Interestingly enough, the CDs are almost the converse of one another – Wisdom in Time is reductive, while 2 Trios & 2 Babies is augmentative. Both those adjectives relate to the personnel rather than the music however. The first features Dresden-based Sommer improvising alongside sympathetic American trumpeter Wadada Leo Smith. The reductive part comes about because the two were initially part of a trio with the late bassist Peter Kowald, memorialized on the track “Brass-Star Hemispheres”.
Oddly titled, the second CD finds Sommer and/or his protégé, fellow percussionist Christian Lillinger, in different combinations with the members of two drummer-less trios. M9 consists of trumpeter Matthias Mainz, cellist Matthias Lorenz and bassist Michael Haves; the GSN trio is tenor saxophonist Fabian Niermann, pianist Oliver Schwerdt and Konrad Grüneberg on bass. Leipzig-based Lillinger and Sommer not only amplify the others’ work with their rhythmic talents, but have a one track face-off, descriptively titled “2 Babies”.
Since, at points both bassists the cellist and the pianist play percussively, with all the mixing-and-matching going on, it often seems as if you need a scorecard to figure out who exactly is playing what with whom.
That isn’t the case on “2 Babies”. With hand drumming techniques crossing with bass and snare drum patterns, the percussionists play off one another, using rolls and ruffs that are paced allegro, adagio and andante. Added into the mix are resonating wooden pops that could come from a djembe, bell pealing, maraca-like shakes and a jew’s harp twang. When Sommer displays his reverberating rolls and backbeat, Lillinger counters with rim shots and concussive thumps; and so it goes round-and-round. Eventually the piece ends distinctively as the older “Baby” sounds his police whistle.
This whistle is also unexpectedly brought into play midway through “Geformter Dampf”, when Sommer suddenly brings the GSN trio improvisation to a halt when he has to tie his shoelaces.

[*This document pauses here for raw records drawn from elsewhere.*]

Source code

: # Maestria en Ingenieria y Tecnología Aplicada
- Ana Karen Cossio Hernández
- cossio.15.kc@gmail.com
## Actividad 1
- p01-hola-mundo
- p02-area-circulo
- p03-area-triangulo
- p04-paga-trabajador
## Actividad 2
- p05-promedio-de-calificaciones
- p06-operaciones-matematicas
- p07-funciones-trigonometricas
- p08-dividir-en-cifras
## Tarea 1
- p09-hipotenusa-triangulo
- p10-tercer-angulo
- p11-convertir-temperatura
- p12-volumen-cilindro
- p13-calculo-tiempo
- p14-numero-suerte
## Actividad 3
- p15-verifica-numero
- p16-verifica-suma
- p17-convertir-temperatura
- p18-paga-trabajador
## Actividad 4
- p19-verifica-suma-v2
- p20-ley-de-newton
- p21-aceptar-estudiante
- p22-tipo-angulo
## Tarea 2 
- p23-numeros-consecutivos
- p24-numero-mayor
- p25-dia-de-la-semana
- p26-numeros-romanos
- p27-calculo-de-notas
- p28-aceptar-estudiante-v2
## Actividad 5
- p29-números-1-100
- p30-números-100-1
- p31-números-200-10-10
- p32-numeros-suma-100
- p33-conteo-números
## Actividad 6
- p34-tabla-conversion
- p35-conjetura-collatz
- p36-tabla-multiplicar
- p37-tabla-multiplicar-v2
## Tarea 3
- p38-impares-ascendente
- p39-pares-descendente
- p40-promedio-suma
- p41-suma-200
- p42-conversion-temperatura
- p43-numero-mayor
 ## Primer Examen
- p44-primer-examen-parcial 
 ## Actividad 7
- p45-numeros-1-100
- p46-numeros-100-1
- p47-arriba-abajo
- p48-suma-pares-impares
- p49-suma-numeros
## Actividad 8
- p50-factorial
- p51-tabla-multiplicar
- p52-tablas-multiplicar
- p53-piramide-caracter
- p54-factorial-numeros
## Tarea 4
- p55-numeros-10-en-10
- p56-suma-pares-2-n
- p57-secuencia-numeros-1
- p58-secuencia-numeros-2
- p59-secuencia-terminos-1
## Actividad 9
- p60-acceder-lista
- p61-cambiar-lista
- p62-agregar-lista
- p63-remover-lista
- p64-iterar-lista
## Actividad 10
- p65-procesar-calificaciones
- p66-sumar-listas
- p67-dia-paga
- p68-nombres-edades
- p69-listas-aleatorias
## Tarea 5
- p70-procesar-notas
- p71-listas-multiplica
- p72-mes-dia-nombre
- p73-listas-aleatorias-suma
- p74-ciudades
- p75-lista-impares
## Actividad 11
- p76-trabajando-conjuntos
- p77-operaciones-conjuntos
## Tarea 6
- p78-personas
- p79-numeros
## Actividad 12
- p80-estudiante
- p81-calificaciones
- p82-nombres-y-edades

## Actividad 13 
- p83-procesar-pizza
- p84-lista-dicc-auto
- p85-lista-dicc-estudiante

Earlier, among his snaps, ruffs and bounces, Niermann’s honking and growling tenor saxophone runs and Schwerdt’s metronomic piano patterning, the band steams ahead with a fiery approximation of pianist Cecil Taylor’s combos that featured free-form drummer Sunny Murray. Gathering his forces after another Reveille-like whistle blast returns his percussion to the fray, the drummer uses a series of rolling slaps and snap to herd the others’ ragged inventions into shape.
Proving that the twenty-something Lillinger, who has also worked with such respected figures as pianist Joachim Kühn and reedist Urs Leimgruber, has learned his lessons well, “Wie du willst…” is another percussion tour-de-force.
Played with the GSN three, Lillinger makes common cause with the pianist. Wooden pitter-patter, bass pedal pounding and more restrained timbres that sound as if a swizzle stick is striking a glass test tube, meld with Schwerdt’s portamento coloration and internal piano string snapping, stretching and stroking. If saxophonist Niermann’s tone is more moderato and segmented than elsewhere, the piece is still advanced with percussion slaps, pops and tingles. Meantime, the pianist speeds up his part to such an extent that at one point he seems to be playing a staccatissimo version of “Chopsticks”. Before the reedist’s summation – which also seems to be a reed-biting variation of “Taps” – bassist Grüneberg is heard briefly and faintly.
Grüneberg’s touch is tougher elsewhere, as is that of Haves, since on a tune like “2 Trios”, it’s up to them to provide the rhythmic impetus when the two percussionists lay out. Considering trumpeter Matthias Mainz, who has also worked with tubaist Carl Ludwig Hübsch, usually prefers whispy, lyrical serpentine lines and cellist Lorenz sul ponticello sawing, only the two basses and Schwerdt’s struck-and-stopped string set keep the diffuse themes from vanishing beneath squeaking textures.
Percussive scrapes and rumbles, brassy wah-wahs and double tongued reeds, spiccato sweeps and piano glissandi characterize the almost 10-minute finale, as all eight players collaborate in a dissonant free-for-all that positions the drummers on either side of the trios and squeezes contrapuntal inventions out of each group. Unrolling with quivering intensity, the clipping clapping and rumbling are goosed still further by Schwerdt’s kinetic key fanning and chording. Widening and narrowing sibilant reed slurs and blunt rim shots bump and ricochet against one another until the percussionists nerve beat action signal the climax.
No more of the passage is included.